Task requirements → Pull out each line of the data that includes the word "unsupervised".

Data for this exercise →
● ● ● ● ●
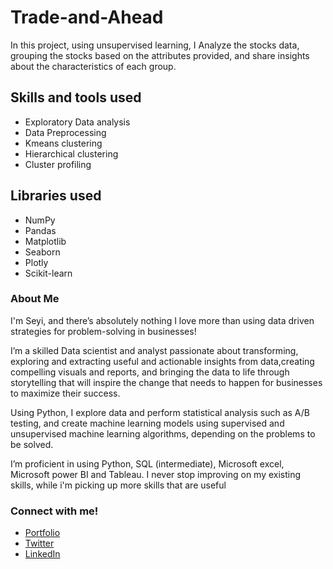 # Trade-and-Ahead
In this project, using unsupervised learning, I Analyze the stocks data, grouping the stocks based on the attributes provided, and share insights about the characteristics of each group.

## Skills and tools used
- Exploratory Data analysis 
- Data Preprocessing
- Kmeans clustering
- Hierarchical clustering
- Cluster profiling


## Libraries used
- NumPy
- Pandas
- Matplotlib
- Seaborn
- Plotly
- Scikit-learn



### About Me
I'm Seyi, and there’s absolutely nothing I love more than using data driven strategies for problem-solving in businesses! 

 I’m a skilled Data scientist and analyst passionate about transforming, exploring and extracting useful and actionable insights from data,creating compelling visuals and reports, and bringing the data to life through storytelling that will inspire the change that needs to happen for businesses to maximize their success.

Using Python, I explore data and perform statistical analysis such as A/B testing, and create machine learning models using supervised and unsupervised machine learning algorithms, depending on the problems to be solved.

I’m proficient in using Python, SQL (intermediate), Microsoft excel, Microsoft power BI and Tableau. I never stop improving on my existing skills, while i'm picking up more skills that are useful


### Connect with me!
- [Portfolio](https://seyibonde.github.io/SeyiForDataScience.github.io/)
- [Twitter](https://mobile.twitter.com/seyiflawless)
- [LinkedIn](https://www.linkedin.com/in/oluwaseyi-bondefaiye-owope-ab9951b1/)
● ● ● ● ●
Final answer →
In this project, using unsupervised learning, I Analyze the stocks data, grouping the stocks based on the attributes provided, and share insights about the characteristics of each group.
Using Python, I explore data and perform statistical analysis such as A/B testing, and create machine learning models using supervised and unsupervised machine learning algorithms, depending on the problems to be solved.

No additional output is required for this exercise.